• **Your objective**:
Copy each line below in which the word "every" occurs.

• • •

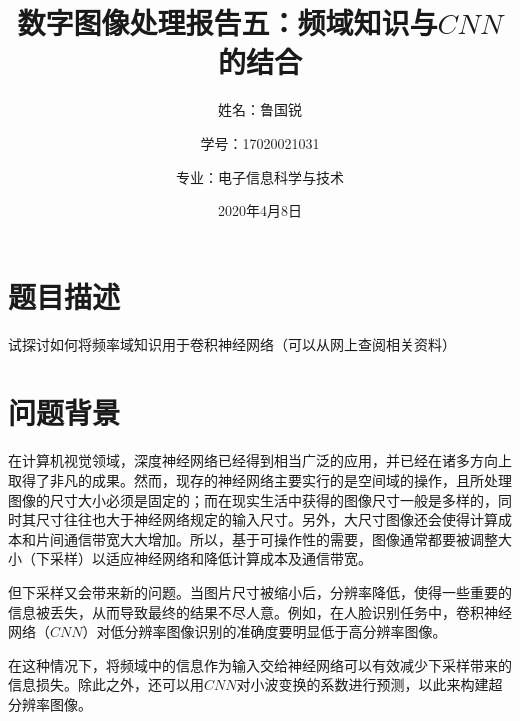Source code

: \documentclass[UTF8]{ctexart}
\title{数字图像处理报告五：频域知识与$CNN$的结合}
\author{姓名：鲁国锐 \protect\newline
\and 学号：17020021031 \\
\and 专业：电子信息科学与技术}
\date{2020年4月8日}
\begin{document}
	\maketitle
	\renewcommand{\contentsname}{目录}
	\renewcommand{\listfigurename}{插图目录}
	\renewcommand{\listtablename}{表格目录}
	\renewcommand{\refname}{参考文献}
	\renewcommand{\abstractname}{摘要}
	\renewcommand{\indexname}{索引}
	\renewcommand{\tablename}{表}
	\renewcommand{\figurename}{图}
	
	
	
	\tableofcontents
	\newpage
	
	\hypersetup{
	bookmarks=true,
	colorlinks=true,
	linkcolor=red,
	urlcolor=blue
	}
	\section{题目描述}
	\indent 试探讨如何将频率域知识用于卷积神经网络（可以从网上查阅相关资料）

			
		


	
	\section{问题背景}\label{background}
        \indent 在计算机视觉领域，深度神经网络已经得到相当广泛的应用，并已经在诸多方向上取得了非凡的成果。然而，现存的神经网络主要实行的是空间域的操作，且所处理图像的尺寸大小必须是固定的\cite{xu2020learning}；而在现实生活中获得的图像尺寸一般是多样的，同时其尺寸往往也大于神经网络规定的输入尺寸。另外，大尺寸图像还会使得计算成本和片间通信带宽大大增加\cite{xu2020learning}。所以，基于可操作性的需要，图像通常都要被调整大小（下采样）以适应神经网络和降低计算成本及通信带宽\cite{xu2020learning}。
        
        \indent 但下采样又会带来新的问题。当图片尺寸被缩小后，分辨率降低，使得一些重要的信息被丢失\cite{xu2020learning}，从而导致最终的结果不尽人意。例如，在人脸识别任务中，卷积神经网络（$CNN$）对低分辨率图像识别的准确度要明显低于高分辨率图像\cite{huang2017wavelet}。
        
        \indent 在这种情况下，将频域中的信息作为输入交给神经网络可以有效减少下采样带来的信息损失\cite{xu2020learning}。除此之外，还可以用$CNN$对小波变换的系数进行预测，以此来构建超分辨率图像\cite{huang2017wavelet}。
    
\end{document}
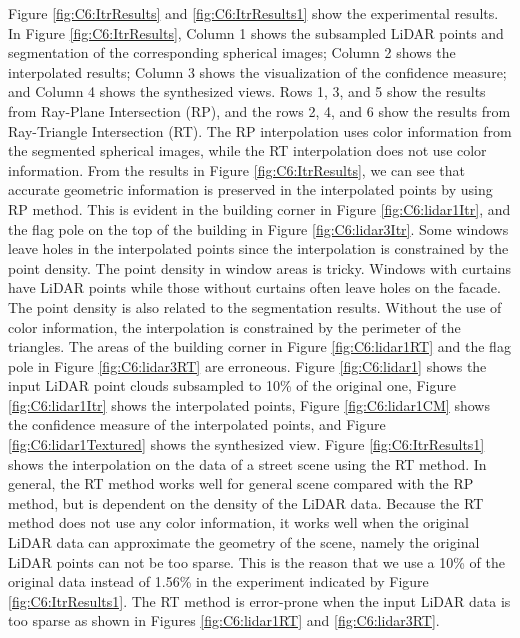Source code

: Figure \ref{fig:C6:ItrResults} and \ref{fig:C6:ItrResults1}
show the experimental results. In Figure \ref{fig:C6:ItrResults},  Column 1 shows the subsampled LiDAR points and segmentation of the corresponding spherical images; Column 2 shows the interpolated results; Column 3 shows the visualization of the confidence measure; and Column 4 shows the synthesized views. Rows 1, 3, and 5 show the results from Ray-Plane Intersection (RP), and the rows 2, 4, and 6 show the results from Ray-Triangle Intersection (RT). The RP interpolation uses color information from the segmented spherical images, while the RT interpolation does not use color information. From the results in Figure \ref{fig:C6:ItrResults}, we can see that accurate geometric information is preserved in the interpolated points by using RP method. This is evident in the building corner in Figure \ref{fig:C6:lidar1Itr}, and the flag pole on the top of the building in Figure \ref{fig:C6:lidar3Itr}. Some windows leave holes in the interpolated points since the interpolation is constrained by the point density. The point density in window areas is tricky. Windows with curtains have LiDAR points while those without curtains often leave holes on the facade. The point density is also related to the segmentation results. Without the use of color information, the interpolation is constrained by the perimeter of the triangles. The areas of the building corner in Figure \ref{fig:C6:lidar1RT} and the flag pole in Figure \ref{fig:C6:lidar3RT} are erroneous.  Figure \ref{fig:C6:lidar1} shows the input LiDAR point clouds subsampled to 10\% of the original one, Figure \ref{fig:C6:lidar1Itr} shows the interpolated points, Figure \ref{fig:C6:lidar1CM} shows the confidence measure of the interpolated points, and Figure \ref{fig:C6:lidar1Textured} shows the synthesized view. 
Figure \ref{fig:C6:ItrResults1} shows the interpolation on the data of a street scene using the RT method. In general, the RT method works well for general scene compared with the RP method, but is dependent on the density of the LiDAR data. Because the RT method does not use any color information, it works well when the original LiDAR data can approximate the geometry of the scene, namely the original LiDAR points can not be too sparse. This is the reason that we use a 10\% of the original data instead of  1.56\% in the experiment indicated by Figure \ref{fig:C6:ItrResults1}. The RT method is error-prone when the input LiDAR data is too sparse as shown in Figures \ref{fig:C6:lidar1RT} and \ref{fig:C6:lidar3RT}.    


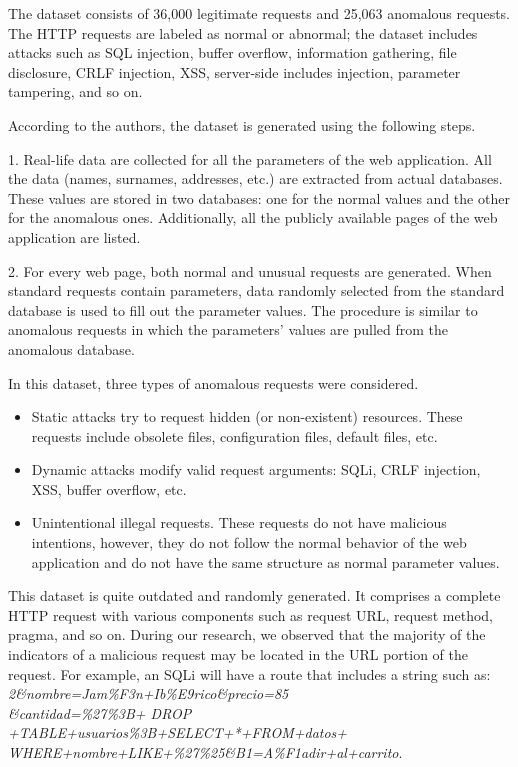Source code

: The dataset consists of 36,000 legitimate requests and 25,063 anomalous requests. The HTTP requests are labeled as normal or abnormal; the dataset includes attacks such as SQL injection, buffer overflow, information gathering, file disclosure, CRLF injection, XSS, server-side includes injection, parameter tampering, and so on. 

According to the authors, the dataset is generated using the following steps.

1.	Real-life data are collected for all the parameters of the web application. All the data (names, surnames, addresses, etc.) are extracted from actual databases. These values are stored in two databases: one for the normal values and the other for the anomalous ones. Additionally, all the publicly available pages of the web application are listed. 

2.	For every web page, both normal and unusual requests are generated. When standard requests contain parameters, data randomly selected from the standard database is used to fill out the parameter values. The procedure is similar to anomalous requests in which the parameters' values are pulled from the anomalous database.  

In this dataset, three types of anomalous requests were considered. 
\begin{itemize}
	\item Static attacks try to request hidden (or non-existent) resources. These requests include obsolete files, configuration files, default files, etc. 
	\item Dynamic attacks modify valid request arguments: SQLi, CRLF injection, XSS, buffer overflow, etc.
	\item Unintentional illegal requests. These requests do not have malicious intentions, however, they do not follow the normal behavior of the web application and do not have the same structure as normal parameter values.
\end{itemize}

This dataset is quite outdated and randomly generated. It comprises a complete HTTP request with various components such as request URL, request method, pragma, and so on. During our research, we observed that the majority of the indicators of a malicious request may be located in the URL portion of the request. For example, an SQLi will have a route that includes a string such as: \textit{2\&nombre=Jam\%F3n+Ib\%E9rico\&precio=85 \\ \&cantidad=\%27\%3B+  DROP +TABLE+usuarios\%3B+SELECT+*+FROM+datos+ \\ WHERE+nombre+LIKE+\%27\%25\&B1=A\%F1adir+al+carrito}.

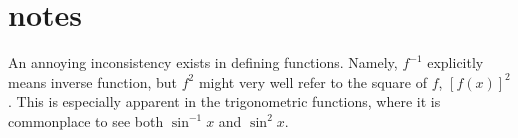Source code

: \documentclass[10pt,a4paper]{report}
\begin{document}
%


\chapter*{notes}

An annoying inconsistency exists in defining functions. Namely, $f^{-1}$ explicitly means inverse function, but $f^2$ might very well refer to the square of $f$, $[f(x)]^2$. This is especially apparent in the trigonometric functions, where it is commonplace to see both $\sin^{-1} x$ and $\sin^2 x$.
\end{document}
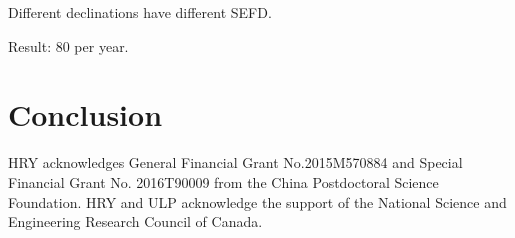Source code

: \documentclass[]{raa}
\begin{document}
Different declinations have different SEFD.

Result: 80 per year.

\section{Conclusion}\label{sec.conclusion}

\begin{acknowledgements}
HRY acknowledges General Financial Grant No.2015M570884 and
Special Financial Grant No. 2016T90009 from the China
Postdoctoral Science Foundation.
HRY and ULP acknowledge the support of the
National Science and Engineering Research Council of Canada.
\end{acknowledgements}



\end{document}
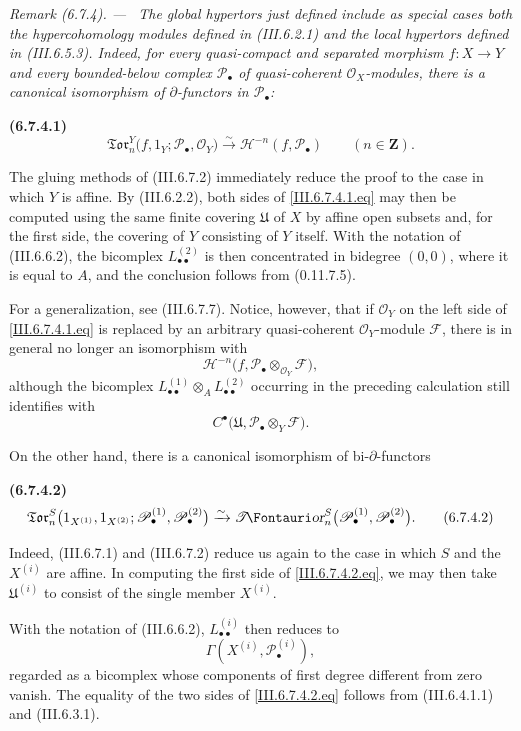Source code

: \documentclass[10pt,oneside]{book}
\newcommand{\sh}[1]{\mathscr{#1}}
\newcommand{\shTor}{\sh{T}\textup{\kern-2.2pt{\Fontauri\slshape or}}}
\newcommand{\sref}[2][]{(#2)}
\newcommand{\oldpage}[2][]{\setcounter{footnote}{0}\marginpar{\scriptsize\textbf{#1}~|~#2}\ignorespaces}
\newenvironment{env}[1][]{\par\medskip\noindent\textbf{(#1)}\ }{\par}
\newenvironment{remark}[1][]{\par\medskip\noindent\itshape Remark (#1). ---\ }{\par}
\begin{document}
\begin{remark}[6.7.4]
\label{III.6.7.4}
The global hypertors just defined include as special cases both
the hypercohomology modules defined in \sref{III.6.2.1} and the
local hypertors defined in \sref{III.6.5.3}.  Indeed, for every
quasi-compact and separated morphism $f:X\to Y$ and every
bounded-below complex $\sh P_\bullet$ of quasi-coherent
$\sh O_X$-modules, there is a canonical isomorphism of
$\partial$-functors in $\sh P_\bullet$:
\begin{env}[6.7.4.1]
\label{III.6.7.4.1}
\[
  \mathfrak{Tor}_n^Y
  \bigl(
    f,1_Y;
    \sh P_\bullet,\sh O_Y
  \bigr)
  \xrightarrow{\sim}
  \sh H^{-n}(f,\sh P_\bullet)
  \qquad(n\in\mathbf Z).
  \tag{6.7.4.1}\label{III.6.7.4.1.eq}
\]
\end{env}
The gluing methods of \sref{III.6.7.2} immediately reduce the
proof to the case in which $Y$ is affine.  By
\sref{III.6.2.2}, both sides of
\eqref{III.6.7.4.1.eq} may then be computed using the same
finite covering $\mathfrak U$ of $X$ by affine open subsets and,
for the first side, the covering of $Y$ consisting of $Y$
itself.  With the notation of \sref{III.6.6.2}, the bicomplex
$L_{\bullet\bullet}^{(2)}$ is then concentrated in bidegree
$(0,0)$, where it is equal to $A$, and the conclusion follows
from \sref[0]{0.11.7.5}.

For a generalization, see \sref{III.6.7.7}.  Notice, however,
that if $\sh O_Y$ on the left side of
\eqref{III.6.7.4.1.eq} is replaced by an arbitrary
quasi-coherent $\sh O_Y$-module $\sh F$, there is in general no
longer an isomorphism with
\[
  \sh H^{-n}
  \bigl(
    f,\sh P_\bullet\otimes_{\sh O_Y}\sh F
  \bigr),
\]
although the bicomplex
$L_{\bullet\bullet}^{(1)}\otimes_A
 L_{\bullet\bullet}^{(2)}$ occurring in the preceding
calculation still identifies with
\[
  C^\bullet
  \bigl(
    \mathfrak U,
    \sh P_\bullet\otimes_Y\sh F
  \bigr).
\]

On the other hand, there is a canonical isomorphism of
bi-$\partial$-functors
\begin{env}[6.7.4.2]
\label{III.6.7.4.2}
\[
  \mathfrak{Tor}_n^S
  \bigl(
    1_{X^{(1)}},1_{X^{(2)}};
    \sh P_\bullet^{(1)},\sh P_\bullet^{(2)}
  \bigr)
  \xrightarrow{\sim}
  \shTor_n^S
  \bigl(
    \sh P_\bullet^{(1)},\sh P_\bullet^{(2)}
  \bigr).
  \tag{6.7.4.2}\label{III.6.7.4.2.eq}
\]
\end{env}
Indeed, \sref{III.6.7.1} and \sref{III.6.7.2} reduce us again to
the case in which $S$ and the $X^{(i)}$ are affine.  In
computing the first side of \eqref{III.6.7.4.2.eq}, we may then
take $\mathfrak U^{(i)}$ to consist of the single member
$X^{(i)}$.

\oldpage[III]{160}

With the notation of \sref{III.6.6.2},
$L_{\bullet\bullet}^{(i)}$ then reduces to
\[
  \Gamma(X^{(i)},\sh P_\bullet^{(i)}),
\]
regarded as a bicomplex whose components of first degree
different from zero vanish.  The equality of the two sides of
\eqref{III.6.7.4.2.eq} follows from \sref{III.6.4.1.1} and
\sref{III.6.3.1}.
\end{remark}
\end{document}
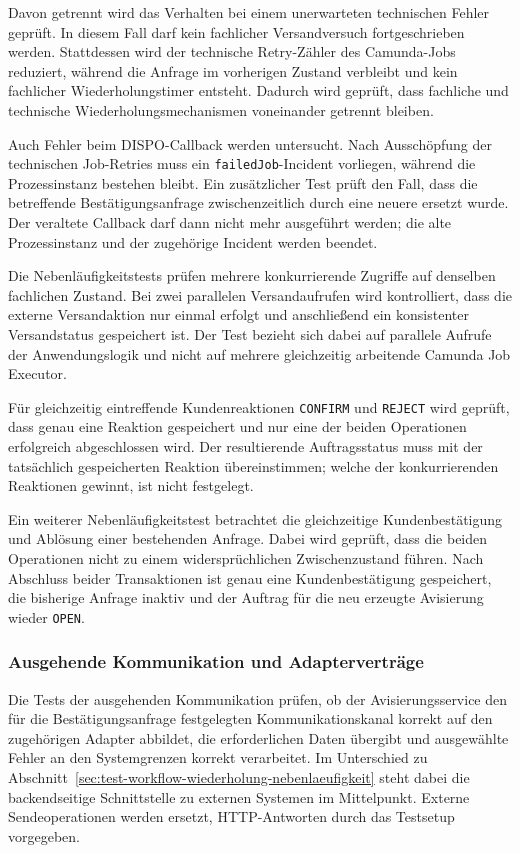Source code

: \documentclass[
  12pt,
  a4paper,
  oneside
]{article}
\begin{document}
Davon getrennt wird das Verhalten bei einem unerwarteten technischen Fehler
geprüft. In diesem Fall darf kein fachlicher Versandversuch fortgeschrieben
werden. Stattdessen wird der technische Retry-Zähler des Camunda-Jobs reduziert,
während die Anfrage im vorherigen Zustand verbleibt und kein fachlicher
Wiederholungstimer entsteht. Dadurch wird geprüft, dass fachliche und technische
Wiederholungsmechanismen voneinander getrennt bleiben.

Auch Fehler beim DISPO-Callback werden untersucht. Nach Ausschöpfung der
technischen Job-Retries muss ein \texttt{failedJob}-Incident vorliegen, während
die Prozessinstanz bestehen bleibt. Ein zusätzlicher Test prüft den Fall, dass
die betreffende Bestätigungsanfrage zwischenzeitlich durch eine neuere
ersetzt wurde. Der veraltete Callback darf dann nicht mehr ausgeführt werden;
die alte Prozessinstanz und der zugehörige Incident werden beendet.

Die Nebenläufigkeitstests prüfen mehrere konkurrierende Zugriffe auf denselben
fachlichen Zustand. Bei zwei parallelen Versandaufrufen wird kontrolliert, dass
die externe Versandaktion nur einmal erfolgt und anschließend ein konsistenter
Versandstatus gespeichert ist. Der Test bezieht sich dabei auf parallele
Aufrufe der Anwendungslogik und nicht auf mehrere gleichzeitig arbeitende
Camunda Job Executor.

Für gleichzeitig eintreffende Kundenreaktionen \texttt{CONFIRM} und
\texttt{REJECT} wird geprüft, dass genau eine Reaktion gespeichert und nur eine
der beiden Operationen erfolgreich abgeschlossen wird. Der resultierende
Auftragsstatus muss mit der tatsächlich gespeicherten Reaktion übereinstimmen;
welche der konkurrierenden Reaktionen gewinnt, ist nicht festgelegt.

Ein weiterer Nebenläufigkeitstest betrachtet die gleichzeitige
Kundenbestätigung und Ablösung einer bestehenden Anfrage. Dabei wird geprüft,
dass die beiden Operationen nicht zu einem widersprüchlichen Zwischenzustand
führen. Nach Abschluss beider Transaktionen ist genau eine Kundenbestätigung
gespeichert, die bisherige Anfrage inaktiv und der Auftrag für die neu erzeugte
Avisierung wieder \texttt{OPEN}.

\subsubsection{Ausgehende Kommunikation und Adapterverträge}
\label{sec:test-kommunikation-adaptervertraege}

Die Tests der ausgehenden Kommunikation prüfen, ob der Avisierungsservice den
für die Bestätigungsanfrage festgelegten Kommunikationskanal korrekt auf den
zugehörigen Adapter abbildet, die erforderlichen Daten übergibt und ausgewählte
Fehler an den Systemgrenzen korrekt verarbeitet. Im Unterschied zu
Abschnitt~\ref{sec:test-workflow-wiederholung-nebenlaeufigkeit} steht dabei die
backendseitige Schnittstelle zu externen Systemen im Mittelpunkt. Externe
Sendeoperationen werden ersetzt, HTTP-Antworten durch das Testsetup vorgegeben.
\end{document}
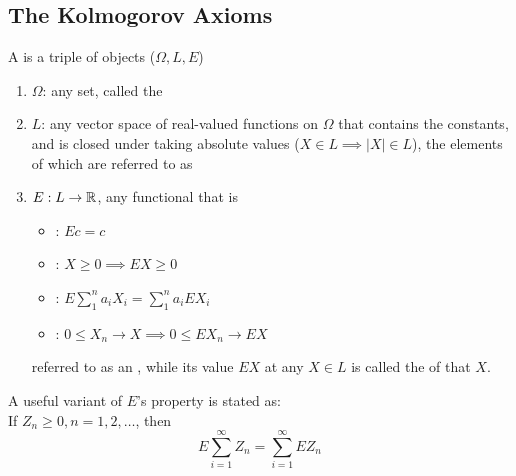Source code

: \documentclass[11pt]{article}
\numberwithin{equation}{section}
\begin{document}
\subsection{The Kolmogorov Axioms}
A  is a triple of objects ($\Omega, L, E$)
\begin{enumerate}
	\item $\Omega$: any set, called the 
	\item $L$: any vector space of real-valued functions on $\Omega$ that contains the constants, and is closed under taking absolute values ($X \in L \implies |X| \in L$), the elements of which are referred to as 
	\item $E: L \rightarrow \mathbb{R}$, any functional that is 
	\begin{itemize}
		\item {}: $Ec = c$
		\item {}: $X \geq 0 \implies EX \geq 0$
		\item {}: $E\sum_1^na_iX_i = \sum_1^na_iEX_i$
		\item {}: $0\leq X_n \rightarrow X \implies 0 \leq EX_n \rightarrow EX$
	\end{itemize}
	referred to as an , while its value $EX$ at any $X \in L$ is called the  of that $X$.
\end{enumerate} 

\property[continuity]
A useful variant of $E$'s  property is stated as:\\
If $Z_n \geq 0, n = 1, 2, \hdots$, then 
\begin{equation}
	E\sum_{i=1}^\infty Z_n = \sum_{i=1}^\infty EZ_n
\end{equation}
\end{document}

• • •

• **Task result**:
2.	For every web page, both normal and unusual requests are generated. When standard requests contain parameters, data randomly selected from the standard database is used to fill out the parameter values. The procedure is similar to anomalous requests in which the parameters' values are pulled from the anomalous database.  
local hypertors defined in \sref{III.6.5.3}.  Indeed, for every
quasi-compact and separated morphism $f:X\to Y$ and every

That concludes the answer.